BERLIN (AP) — The European Union's top climate official on Wednesday dismissed criticism from environmental groups over its proposal to incorporate carbon removal methods into its climate plans, insisting the plan won't undermine the bloc's efforts to tackle global warming.
Dozens of organizations issued a joint call Monday slamming the EU's plans to certify so-called offsets — carbon absorbed through nature or with technological means — which could then be bought by polluters to reduce their emissions balance.
The groups, including Friends of the Earth, Corporate Accountability and the Center for International Environmental Law, argue that subtracting carbon captured in this way from the 27-nation bloc’s emissions total amounts to “ greenwashing.”
Frans Timmermans, vice-president of the EU's executive Commission, insisted the plans for carbon removal certificates were consistent with the bloc's legally binding climate targets.
“It’s additional to what we’re doing, and it’s not instead of what we’re doing,” he said.

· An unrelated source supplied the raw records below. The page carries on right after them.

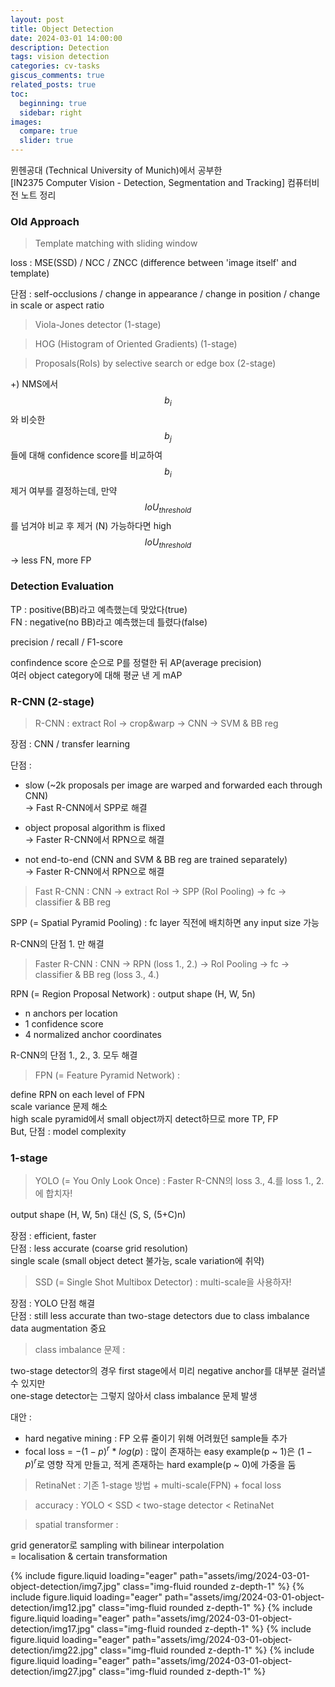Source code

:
 ```yaml
---
layout: post
title: Object Detection
date: 2024-03-01 14:00:00
description: Detection
tags: vision detection
categories: cv-tasks
giscus_comments: true
related_posts: true
toc:
  beginning: true
  sidebar: right
images:
  compare: true
  slider: true
---
```


뮌헨공대 (Technical University of Munich)에서 공부한  
[IN2375 Computer Vision - Detection, Segmentation and Tracking]
컴퓨터비전 노트 정리  

### Old Approach  

> Template matching with sliding window  

loss : MSE(SSD) / NCC / ZNCC (difference between 'image itself' and template)  

단점 : self-occlusions / change in appearance / change in position / change in scale or aspect ratio  

>  Viola-Jones detector (1-stage)  

>  HOG (Histogram of Oriented Gradients) (1-stage)  

> Proposals(RoIs) by selective search or edge box (2-stage)  

+) NMS에서 $$b_i$$와 비슷한 $$b_j$$들에 대해 confidence score를 비교하여 $$b_i$$ 제거 여부를 결정하는데, 만약 $$IoU_{threshold}$$를 넘겨야 비교 후 제거 (N) 가능하다면 high $$IoU_{threshold}$$ -> less FN, more FP  

### Detection Evaluation  

TP : positive(BB)라고 예측했는데 맞았다(true)  
FN : negative(no BB)라고 예측했는데 틀렸다(false)  

precision / recall / F1-score  

confindence score 순으로 P를 정렬한 뒤 AP(average precision)  
여러 object category에 대해 평균 낸 게 mAP  

### R-CNN (2-stage)  

> R-CNN : extract RoI -> crop&warp -> CNN -> SVM & BB reg  

장점 : CNN / transfer learning  

단점 :  
- slow (~2k proposals per image are warped and forwarded each through CNN)  
-> Fast R-CNN에서 SPP로 해결

- object proposal algorithm is flixed  
-> Faster R-CNN에서 RPN으로 해결         

- not end-to-end (CNN and SVM & BB reg are trained separately)  
-> Faster R-CNN에서 RPN으로 해결

> Fast R-CNN : CNN -> extract RoI -> SPP (RoI Pooling) -> fc -> classifier & BB reg  

SPP (= Spatial Pyramid Pooling) : fc layer 직전에 배치하면 any input size 가능  

R-CNN의 단점 1. 만 해결  

> Faster R-CNN :  CNN -> RPN (loss 1., 2.) -> RoI Pooling -> fc -> classifier & BB reg (loss 3., 4.)  

RPN (= Region Proposal Network) : output shape (H, W, 5n)  

- n anchors per location
- 1 confidence score 
- 4 normalized anchor coordinates

R-CNN의 단점 1., 2., 3. 모두 해결  

> FPN (= Feature Pyramid Network) :  

define RPN on each level of FPN  
scale variance 문제 해소  
high scale pyramid에서 small object까지 detect하므로 more TP, FP  
But, 단점 : model complexity

### 1-stage  

> YOLO (= You Only Look Once) : Faster R-CNN의 loss 3., 4.를 loss 1., 2.에 합치자!  

output shape (H, W, 5n) 대신 (S, S, (5+C)n)  

장점 : efficient, faster  
단점 : less accurate (coarse grid resolution)  
single scale (small object detect 불가능, scale variation에 취약)  

> SSD (= Single Shot Multibox Detector) : multi-scale을 사용하자!  

장점 : YOLO 단점 해결  
단점 : still less accurate than two-stage detectors due to class imbalance  
data augmentation 중요  

> class imbalance 문제 :  

two-stage detector의 경우 first stage에서 미리 negative anchor를 대부분 걸러낼 수 있지만  
one-stage detector는 그렇지 않아서 class imbalance 문제 발생  

대안 :  
- hard negative mining : FP 오류 줄이기 위해 어려웠던 sample들 추가  
- focal loss = $-(1-p)^r$ * $log(p)$ : 많이 존재하는 easy example(p ~ 1)은 $(1-p)^r$로 영향 작게 만들고, 적게 존재하는 hard example(p ~ 0)에 가중을 둠  

> RetinaNet : 기존 1-stage 방법 + multi-scale(FPN) + focal loss  

> accuracy : YOLO < SSD < two-stage detector < RetinaNet  

> spatial transformer :  

grid generator로 sampling with bilinear interpolation  
= localisation & certain transformation  

<swiper-container keyboard="true" navigation="true" pagination="true" pagination-clickable="true" pagination-dynamic-bullets="true" rewind="true">
  <swiper-slide>{% include figure.liquid loading="eager" path="assets/img/2024-03-01-object-detection/img7.jpg" class="img-fluid rounded z-depth-1" %}</swiper-slide>
  <swiper-slide>{% include figure.liquid loading="eager" path="assets/img/2024-03-01-object-detection/img12.jpg" class="img-fluid rounded z-depth-1" %}</swiper-slide>
  <swiper-slide>{% include figure.liquid loading="eager" path="assets/img/2024-03-01-object-detection/img17.jpg" class="img-fluid rounded z-depth-1" %}</swiper-slide>
  <swiper-slide>{% include figure.liquid loading="eager" path="assets/img/2024-03-01-object-detection/img22.jpg" class="img-fluid rounded z-depth-1" %}</swiper-slide>
  <swiper-slide>{% include figure.liquid loading="eager" path="assets/img/2024-03-01-object-detection/img27.jpg" class="img-fluid rounded z-depth-1" %}</swiper-slide>
</swiper-container>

But he acknowledged that the EU won't completely end its greenhouse gas emissions by mid-century, so having a way to credibly achieve a ‘ net zero ’ goal was important.
“The certification framework for carbon removals ensures that whenever a ton of carbon is said to have been taken from the atmosphere, we can verify that claim,” he said.
Timmermans added that carbon removals would also “offer new and additional sources of income for the many farmers who are eager to do more for biodiversity but struggle to find the necessary funding to do so.”